Smiling at last, Kabeer cut off the call and turned back to his veal.

Barrio San Blas, Ciudad del Este

THE CALL CAME in twenty minutes, not a record for the Farm, but close. Kurtzman—called “Bear” by anyone who knew him well—read off two addresses, the first on Avenida San José in Ciudad del Este, the other in Kassala, halfway round the world, in far-eastern Sudan.

“That’s near a teaching hospital,” Kurtzman added. “Also near the Mareb River, if that helps.”

“It will, when we get there,” Bolan replied.

“It’s not the best place to go hunting, but you know that, right?”

“We do,” Bolan agreed.

Sudan’s latest civil war had dragged on for more than two decades, finally ending—at least, on paper—in 2005. Before the ink was dry on that treaty, slave traders went back to business as usual, capturing at least two-hundred-thousand victims in the intervening years, while mayhem in Darfur killed at least three-hundred-thousand people, displacing nearly three million more. Some of that was religious warfare, Muslims versus Christians, and conversion from Islam to Christianity ranked as a capital crime in Sudan. A recent State Department report found that in the Darfur slaughter, all parties to the conflict committed serious crimes.

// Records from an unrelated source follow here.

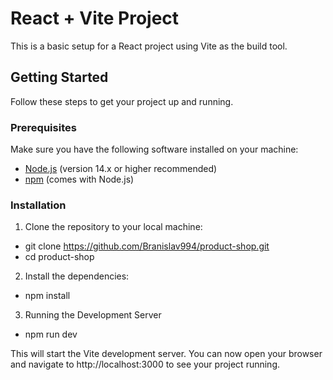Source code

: # React + Vite Project

This is a basic setup for a React project using Vite as the build tool.

## Getting Started

Follow these steps to get your project up and running.

### Prerequisites

Make sure you have the following software installed on your machine:

- [Node.js](https://nodejs.org/) (version 14.x or higher recommended)
- [npm](https://www.npmjs.com/) (comes with Node.js)

### Installation

1. Clone the repository to your local machine:
- git clone https://github.com/Branislav994/product-shop.git
- cd product-shop


2. Install the dependencies:
- npm install

3. Running the Development Server
- npm run dev

This will start the Vite development server. You can now open your browser and navigate to http://localhost:3000 to see your project running.
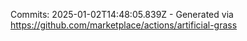 Commits: 2025-01-02T14:48:05.839Z - Generated via https://github.com/marketplace/actions/artificial-grass
<br>
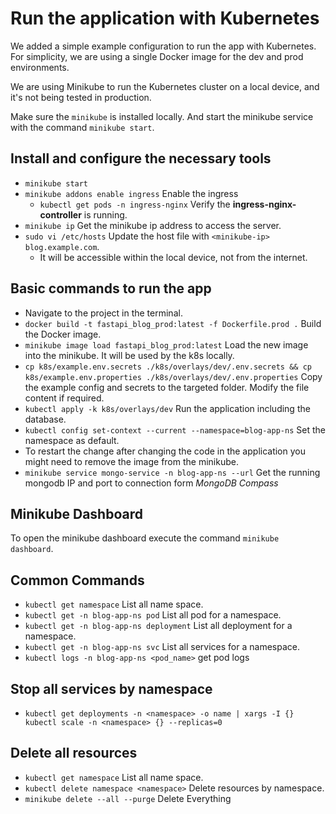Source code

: # Run the application with Kubernetes

We added a simple example configuration to run the app with Kubernetes. For simplicity, we are using a single Docker image for the dev and prod environments.

We are using Minikube to run the Kubernetes cluster on a local device, and it's not being tested in production.

Make sure the `minikube` is installed locally. And start the minikube service with the command `minikube start`.

## Install and configure the necessary tools

- `minikube start`
- `minikube addons enable ingress` Enable the ingress
  - `kubectl get pods -n ingress-nginx` Verify the **ingress-nginx-controller** is running.
- `minikube ip` Get the minikube ip address to access the server.
- `sudo vi /etc/hosts` Update the host file with `<minikube-ip> blog.example.com`.
  - It will be accessible within the local device, not from the internet.

## Basic commands to run the app

- Navigate to the project in the terminal.
- `docker build -t fastapi_blog_prod:latest -f Dockerfile.prod .` Build the Docker image.
- `minikube image load fastapi_blog_prod:latest` Load the new image into the minikube. It will be used by the k8s locally.
- `cp k8s/example.env.secrets ./k8s/overlays/dev/.env.secrets && cp k8s/example.env.properties ./k8s/overlays/dev/.env.properties` Copy the example config and secrets to the targeted folder. Modify the file content if required.
- `kubectl apply -k k8s/overlays/dev` Run the application including the database.
- `kubectl config set-context --current --namespace=blog-app-ns` Set the namespace as default.
- To restart the change after changing the code in the application you might need to remove the image from the minikube.
- `minikube service mongo-service -n blog-app-ns --url` Get the running mongodb IP and port to connection form *MongoDB Compass*

## Minikube Dashboard

To open the minikube dashboard execute the command `minikube dashboard`.

## Common Commands

- `kubectl get namespace` List all name space.
- `kubectl get -n blog-app-ns pod` List all pod for a namespace.
- `kubectl get -n blog-app-ns deployment` List all deployment for a namespace.
- `kubectl get -n blog-app-ns svc` List all services for a namespace.
- `kubectl logs -n blog-app-ns <pod_name>` get pod logs

## Stop all services by namespace

- `kubectl get deployments -n <namespace> -o name | xargs -I {} kubectl scale -n <namespace> {} --replicas=0`

## Delete all resources

- `kubectl get namespace` List all name space.
- `kubectl delete namespace <namespace>` Delete resources by namespace.
- `minikube delete --all --purge` Delete Everything

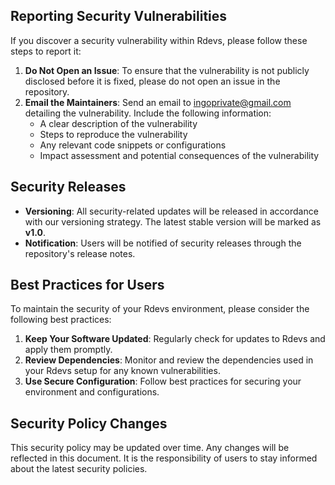 ## Reporting Security Vulnerabilities

If you discover a security vulnerability within Rdevs, please follow these steps to report it:

1. **Do Not Open an Issue**: To ensure that the vulnerability is not publicly disclosed before it is fixed, please do not open an issue in the repository.
2. **Email the Maintainers**: Send an email to [ingoprivate@gmail.com](mailto:ingoprivate@gmai.com) detailing the vulnerability. Include the following information:
   - A clear description of the vulnerability
   - Steps to reproduce the vulnerability
   - Any relevant code snippets or configurations
   - Impact assessment and potential consequences of the vulnerability

## Security Releases

- **Versioning**: All security-related updates will be released in accordance with our versioning strategy. The latest stable version will be marked as **v1.0**.
- **Notification**: Users will be notified of security releases through the repository's release notes.

## Best Practices for Users

To maintain the security of your Rdevs environment, please consider the following best practices:

1. **Keep Your Software Updated**: Regularly check for updates to Rdevs and apply them promptly.
2. **Review Dependencies**: Monitor and review the dependencies used in your Rdevs setup for any known vulnerabilities.
3. **Use Secure Configuration**: Follow best practices for securing your environment and configurations.

## Security Policy Changes

This security policy may be updated over time. Any changes will be reflected in this document. It is the responsibility of users to stay informed about the latest security policies.
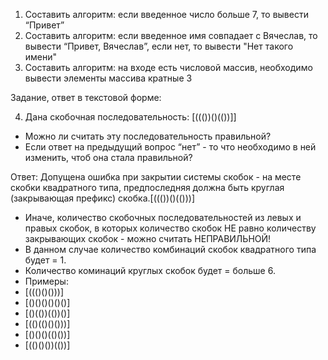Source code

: 1. Составить алгоритм: если введенное число больше 7, то вывести “Привет”
2. Составить алгоритм: если введенное имя совпадает с Вячеслав, то вывести “Привет, Вячеслав”, если нет, то вывести "Нет такого имени"
3. Составить алгоритм: на входе есть числовой массив, необходимо вывести элементы массива кратные 3

Задание, ответ в текстовой форме:

4. Дана скобочная последовательность: [((())()(())]]
- Можно ли считать эту последовательность правильной?
- Если ответ на предыдущий вопрос “нет” - то что необходимо в ней изменить, чтоб она стала правильной?

Ответ: Допущена ошибка при закрытии системы скобок - на месте скобки 
квадратного типа, предпоследняя должна быть круглая (закрывающая префикс) скобка.[((())()(()))]
- Иначе, количество скобочных последовательностей из левых и правых скобок,
в которых количество скобок НЕ равно количеству закрывающих скобок - 
можно считать НЕПРАВИЛЬНОЙ!
- В данном случае количество комбинаций скобок квадратного типа будет = 1.
- Количество коминаций круглых скобок будет = больше 6.
- Примеры:
- [((()()()))]
- [()()()()()()]
- [()(())(())()]
- [(()(()()()))]
- [()()()(()())]
- [(()()())(())]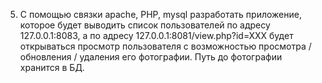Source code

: 5. С помощью связки apache, PHP, mysql разработать приложение, которое будет выводить список пользователей по адресу 127.0.0.1:8083, а по адресу 127.0.0.1:8081/view.php?id=XXX будет открываться просмотр пользователя с возможностью просмотра / обновления / удаления его фотографии. Путь до фотографии хранится в БД.
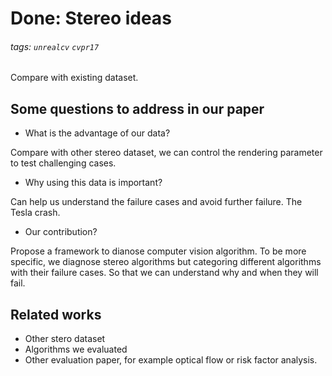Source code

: # Done: Stereo ideas
###### tags: `unrealcv` `cvpr17`

Compare with existing dataset.

## Some questions to address in our paper
- What is the advantage of our data?

Compare with other stereo dataset, we can control the rendering parameter to test challenging cases.

- Why using this data is important?

Can help us understand the failure cases and avoid further failure. The Tesla crash.

- Our contribution?

Propose a framework to dianose computer vision algorithm. To be more specific, we diagnose stereo algorithms but categoring different algorithms with their failure cases. So that we can understand why and when they will fail.

## Related works
- Other stero dataset
- Algorithms we evaluated
- Other evaluation paper, for example optical flow or risk factor analysis.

Nothing much had changed since then. At least, not for the better.

“Well, take care,” Kurtzman said, at a sudden loss for words.

“I always do,” Bolan replied.

The computer wizard was laughing when he cut the link.

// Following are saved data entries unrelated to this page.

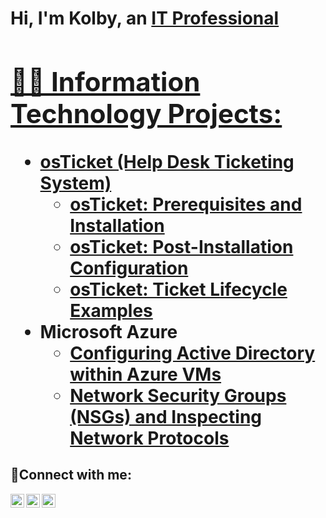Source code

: <h1>Hi, I'm Kolby, an <a href="https://linkedin.com/in/kolby-niblack/">IT Professional

<h2>👨‍💻 Information Technology Projects:</h2>

- <b>osTicket (Help Desk Ticketing System)</b>
  - [osTicket: Prerequisites and Installation](https://github.com/kolbyniblack/osticket-prereqs)
  - [osTicket: Post-Installation Configuration](https://github.com/kolbyniblack/Post-Install-Configuration)
  - [osTicket: Ticket Lifecycle Examples](https://github.com/kolbyniblack/ticket-lifecycle)
- <b>Microsoft Azure</b>
  - [Configuring Active Directory within Azure VMs](https://github.com/kolbyniblack/configure-ad)
  - [Network Security Groups (NSGs) and Inspecting Network Protocols](https://github.com/kolbyniblack/azure-network-protocols)

<h2>🤳Connect with me:</h2>

[<img align="left" alt="Josh | Twitter" width="22px" src="https://cdn.jsdelivr.net/npm/simple-icons@v3/icons/twitter.svg" />][twitter]
[<img align="left" alt="Josh | LinkedIn" width="22px" src="https://cdn.jsdelivr.net/npm/simple-icons@v3/icons/linkedin.svg" />][linkedin]
[<img align="left" alt="Josh | Instagram" width="22px" src="https://cdn.jsdelivr.net/npm/simple-icons@v3/icons/instagram.svg" />][instagram]

[twitter]: https://twitter.com/
[instagram]: https://www.instagram.com/
[linkedin]: https://linkedin.com/in/
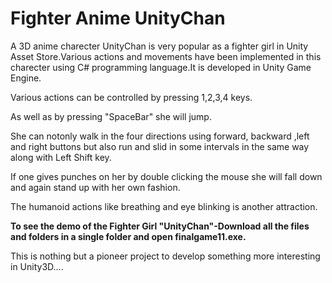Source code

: # Fighter Anime UnityChan
A 3D anime charecter UnityChan is very popular as a fighter girl in Unity Asset Store.Various actions and movements have been implemented in this charecter using C# programming language.It is developed in Unity Game Engine.

Various actions can be controlled by pressing 1,2,3,4 keys.

As well as by pressing "SpaceBar" she will jump.

She can notonly walk in the four directions using forward, backward ,left and right buttons but also run and slid in some intervals in the same way along with Left Shift key.

If one gives punches on her by double clicking the mouse she will fall down and again stand up with her own fashion. 

The humanoid actions like breathing and eye blinking is another attraction.

**To see the demo of the Fighter Girl "UnityChan"-Download all the files and folders in a single folder and open finalgame11.exe.**

This is nothing but a pioneer project to develop something more interesting in Unity3D....
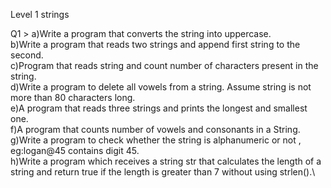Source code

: Level 1 strings

Q1 >  a)Write a program that converts the string into uppercase.\
b)Write a program that reads two strings and append first string to the second.\
c)Program that reads string and count number of characters present in the string.\
d)Write a program to delete all vowels from a string. Assume string is not more than 80 characters long.\
e)A program that reads three strings and prints the longest and smallest one.\
f)A program that counts number of vowels and consonants in a String.\
g)Write a program to check whether the string is alphanumeric or not , eg:logan@45 contains digit 45.\
h)Write a program which receives a string str that calculates the length of a string and return true if the length is greater than 7 without using strlen().\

“So, what’s the word?” Grimaldi asked him.

“We’re good to go on both ends,” Bolan said. “Addresses, anyway.”

“And what’s the game plan if we don’t find Khamis at the new place? Do we stick around and hunt for him?”

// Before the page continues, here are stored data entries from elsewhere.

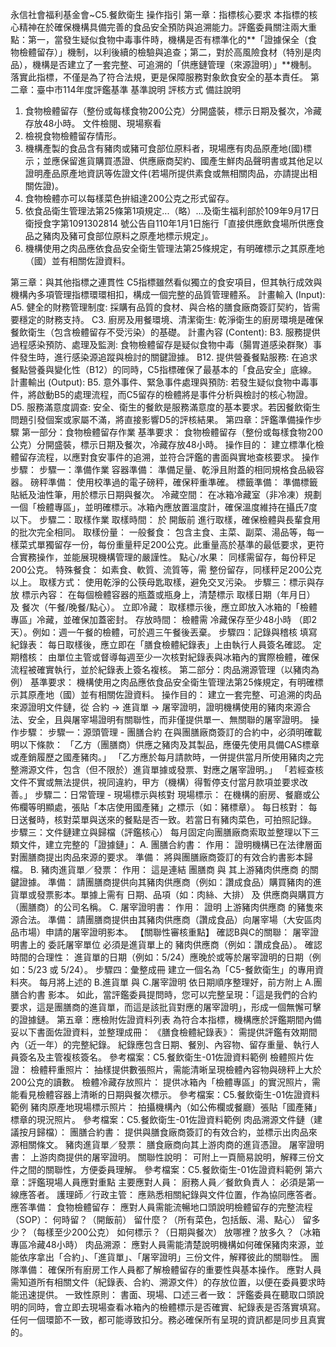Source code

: 永信社會福利基金會~C5.餐飲衛生 操作指引
第一章：指標核心要求
本指標的核心精神在於確保機構具備完善的食品安全預防與追溯能力。評鑑委員關注兩大重點：第一，當發生疑似食物中毒事件時，機構是否有標準化的**「證據保全（食物檢體留存）」機制，以利後續的檢驗與追查；第二，對於高風險食材（特別是肉品），機構是否建立了一套完整、可追溯的「供應鏈管理（來源證明）」**機制。落實此指標，不僅是為了符合法規，更是保障服務對象飲食安全的基本責任。
第二章：臺中市114年度評鑑基準
基準說明
評核方式
備註說明
1. 食物檢體留存（整份或每樣食物200公克）分開盛裝，標示日期及餐次，冷藏存放48小時。
文件檢閱、現場察看
1. 檢視食物檢體留存情形。
2. 機構產製的食品含有豬肉或豬可食部位原料者，現場應有肉品原產地(國)標示；並應保留進貨購買憑證、供應廠商契約、國產生鮮肉品聲明書或其他足以證明產品原產地資訊等佐證文件(若場所提供素食或無相關肉品，亦請提出相關佐證)。
1. 食物檢體亦可以每樣菜色拚組達200公克之形式留存。
2. 依食品衛生管理法第25條第1項規定...（略）...及衛生福利部於109年9月17日衛授食字第1091302814 號公告自110年1月1日施行「直接供應飲食場所供應食品之豬肉及豬可食部位原料之原產地標示規定」。
2. 機構使用之肉品應依食品安全衛生管理法第25條規定，有明確標示之其原產地（國）並有相關佐證資料。


第三章：與其他指標之連貫性
C5指標雖然看似獨立的食安項目，但其執行成效與機構內多項管理指標環環相扣，構成一個完整的品質管理體系。
計畫輸入 (Input):
A5. 健全的財務管理制度: 採購有品質的食材、與合格的膳食廠商簽訂契約，皆需要穩定的財務支持。
C3. 廚房及用餐環境、清潔衛生: 乾淨衛生的廚房環境是確保餐飲衛生（包含檢體留存不受污染）的基礎。
計畫內容 (Content):
B3. 服務提供過程感染預防、處理及監測: 食物檢體留存是疑似食物中毒（腸胃道感染群聚）事件發生時，進行感染源追蹤與檢討的關鍵證據。
B12. 提供營養餐點服務: 在追求餐點營養與變化性（B12）的同時，C5指標確保了最基本的「食品安全」底線。
計畫輸出 (Output):
B5. 意外事件、緊急事件處理與預防: 若發生疑似食物中毒事件，將啟動B5的處理流程，而C5留存的檢體將是事件分析與檢討的核心物證。
D5. 服務滿意度調查: 安全、衛生的餐飲是服務滿意度的基本要求。若因餐飲衛生問題引發個案或家屬不滿，將直接影響D5的評核結果。
第四章：評鑑準備操作步驟
第一部分：食物檢體留存作業
基準要求： 食物檢體留存（整份或每樣食物200公克）分開盛裝，標示日期及餐次，冷藏存放48小時。
操作目的： 建立標準化檢體留存流程，以應對食安事件的追溯，並符合評鑑的書面與實地查核要求。
操作步驟：
步驟一：準備作業
容器準備： 準備足量、乾淨且附蓋的相同規格食品級容器。
磅秤準備： 使用校準過的電子磅秤，確保秤重準確。
標籤準備： 準備標籤貼紙及油性筆，用於標示日期與餐次。
冷藏空間： 在冰箱冷藏室（非冷凍）規劃一個「檢體專區」，並明確標示。冰箱內應放置溫度計，確保溫度維持在攝氏7度以下。
步驟二：取樣作業
取樣時間： 於 開飯前 進行取樣，確保檢體與長輩食用的批次完全相同。
取樣份量：
一般餐食： 包含主食、主菜、副菜、湯品等，每一樣菜式單獨留存一份，每份重量秤足200公克。此重量高於基準的最低要求，更符合實務操作，並能展現機構管理的嚴謹性。
點心/水果： 同樣需留存，每份秤足200公克。
特殊餐食： 如素食、軟質、流質等，需 整份留存，同樣秤足200公克以上。
取樣方式： 使用乾淨的公筷母匙取樣，避免交叉污染。
步驟三：標示與存放
標示內容： 在每個檢體容器的瓶蓋或瓶身上，清楚標示 取樣日期（年月日） 及 餐次（午餐/晚餐/點心）。
立即冷藏： 取樣標示後，應立即放入冰箱的「檢體專區」冷藏，並確保加蓋密封。
存放時間： 檢體需 冷藏保存至少48小時 （即2天）。例如：週一午餐的檢體，可於週三午餐後丟棄。
步驟四：記錄與稽核
填寫紀錄表： 每日取樣後，應立即在「膳食檢體紀錄表」上由執行人員簽名確認。
定期稽核： 由單位主管或督導每週至少一次核對紀錄表與冰箱內的實際檢體，確保流程被確實執行，並於紀錄表上簽名複核。
第二部分：肉品溯源管理（以豬肉為例）
基準要求： 機構使用之肉品應依食品安全衛生管理法第25條規定，有明確標示其原產地（國）並有相關佐證資料。
操作目的： 建立一套完整、可追溯的肉品來源證明文件鏈，從 合約 -> 進貨單 -> 屠宰證明，證明機構使用的豬肉來源合法、安全，且與屠宰場證明有關聯性，而非僅提供單一、無關聯的屠宰證明。
操作步驟：
步驟一：源頭管理 - 團膳合約在與團膳廠商簽訂的合約中，必須明確載明以下條款：
「乙方（團膳商）供應之豬肉及其製品，應優先使用具備CAS標章或產銷履歷之國產豬肉。」
「乙方應於每月請款時，一併提供當月所使用豬肉之完整溯源文件，包含（但不限於）進貨單據或發票、對應之屠宰證明。」
「若經查核文件不實或無法提供，視同違約，甲方（機構）得暫停支付當月款項並要求改善。」
步驟二：日常管理 - 現場標示與核對
現場標示： 在機構的廚房、餐廳或公佈欄等明顯處，張貼「本店使用國產豬」之標示（如：豬標章）。
每日核對： 每日送餐時，核對菜單與送來的餐點是否一致。若當日有豬肉菜色，可拍照記錄。
步驟三：文件鏈建立與歸檔（評鑑核心）每月固定向團膳廠商索取並整理以下三類文件，建立完整的「證據鏈」：
A. 團膳合約書：
作用： 證明機構已在法律層面對團膳商提出肉品來源的要求。
準備： 將與團膳廠商簽訂的有效合約書影本歸檔。
B. 豬肉進貨單／發票：
作用： 這是連結 團膳商 與 其上游豬肉供應商 的關鍵證據。
準備： 請團膳商提供向其豬肉供應商（例如：讚成食品）購買豬肉的進貨單或發票影本。單據上需有 日期、品項（如：肉絲、大排） 及 供應商與購買方（團膳商）的公司名稱。
C. 屠宰證明書：
作用： 證明 上游豬肉供應商 的豬隻來源合法。
準備： 請團膳商提供由其豬肉供應商（讚成食品）向屠宰場（大安區肉品市場）申請的屠宰證明影本。
【關聯性審核重點】
確認B與C的關聯： 屠宰證明書上的 委託屠宰單位 必須是進貨單上的 豬肉供應商（例如：讚成食品）。
確認時間的合理性： 進貨單的日期（例如：5/24）應晚於或等於屠宰證明的日期（例如：5/23 或 5/24）。
步驟四：彙整成冊
建立一個名為「C5-餐飲衛生」的專用資料夾。
每月將上述的 B.進貨單 與 C.屠宰證明 依日期順序整理好，前方附上 A.團膳合約書 影本。
如此，當評鑑委員提問時，您可以完整呈現：「這是我們的合約要求，這是團膳商的進貨單，而這是該批貨對應的屠宰證明」，形成一個無懈可擊的證據鏈。
第五章：應檢附佐證資料列表
為符合本指標，機構應於評鑑期間內備妥以下書面佐證資料，並整理成冊：
《膳食檢體紀錄表》：
需提供評鑑有效期間內（近一年）的完整紀錄。
紀錄應包含日期、餐別、內容物、留存重量、執行人員簽名及主管複核簽名。
參考檔案：C5.餐飲衛生-01佐證資料範例
檢體照片佐證：
檢體秤重照片： 抽樣提供數張照片，需能清晰呈現檢體內容物與磅秤上大於200公克的讀數。
檢體冷藏存放照片： 提供冰箱內「檢體專區」的實況照片，需能看見檢體容器上清晰的日期與餐次標示。
參考檔案：C5.餐飲衛生-01佐證資料範例
豬肉原產地現場標示照片：
拍攝機構內（如公佈欄或餐廳）張貼「國產豬」標章的現況照片。
參考檔案：C5.餐飲衛生-01佐證資料範例
肉品溯源文件鏈（建議按月歸檔）：
團膳合約書： 提供與膳食廠商簽訂的有效合約，並標示出肉品來源相關條文。
豬肉進貨單／發票： 膳食廠商向其上游肉商的進貨憑證。
屠宰證明書： 上游肉商提供的屠宰證明。
關聯性說明： 可附上一頁簡易說明，解釋三份文件之間的關聯性，方便委員理解。
參考檔案：C5.餐飲衛生-01佐證資料範例
第六章：評鑑現場人員應對重點
主要應對人員：
廚務人員／餐飲負責人： 必須是第一線應答者。
護理師／行政主管： 應熟悉相關紀錄與文件位置，作為協同應答者。
應答準備：
食物檢體留存： 應對人員需能流暢地口頭說明檢體留存的完整流程（SOP）：
何時留？（開飯前）
留什麼？（所有菜色，包括飯、湯、點心）
留多少？（每樣至少200公克）
如何標示？（日期與餐次）
放哪裡？放多久？（冰箱專區冷藏48小時）
肉品溯源： 應對人員需能清楚說明機構如何確保豬肉來源，並能依序拿出「合約」、「進貨單」、「屠宰證明」三份文件，解釋彼此的關聯性。
團隊準備：
確保所有廚房工作人員都了解檢體留存的重要性與基本操作。
應對人員需知道所有相關文件（紀錄表、合約、溯源文件）的存放位置，以便在委員要求時能迅速提供。
一致性原則：
書面、現場、口述三者一致： 評鑑委員在聽取口頭說明的同時，會立即去現場查看冰箱內的檢體標示是否確實、紀錄表是否落實填寫。任何一個環節不一致，都可能導致扣分。務必確保所有呈現的資訊都是同步且真實的。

Bolan had already considered that and shook his head. “If he hasn’t gone back to the Hezbollah team, it means he’s on his own and likely lost in Ciudad del Este. Or he could’ve caught the first bus out of town, maybe across the Río Paraná to Foz do Iguaçu. From there, who knows where?”

Foz do Iguaçu lay just across the river, linked by a Friendship Bridge constructed to promote traffic between Paraguay and Brazil. Another crossing, the San Roque González de Santa Cruz Bridge, carried traffic back and forth between Ciudad del Este and Posadas, capital of Argentina’s Misiones province. Either way, there’d be no way to track Walid Khamis once he slipped out of town.

Welcome to the wonderful Triple Frontier.

“The good news,” Bolan said, “is that he’s stranded here, at least for now. If we can find the other remnants of his crew and deal with them, he’s neutralized.”

“Until he makes his way back home and finds another crew,” Grimaldi pointed out.

“It’s not ideal, I grant you,” Bolan answered. “But the time we’d waste looking for him across three countries gives his thirteen pals a chance to plan their next performance.”

“Right, a trade-off. So we’d better hit it.”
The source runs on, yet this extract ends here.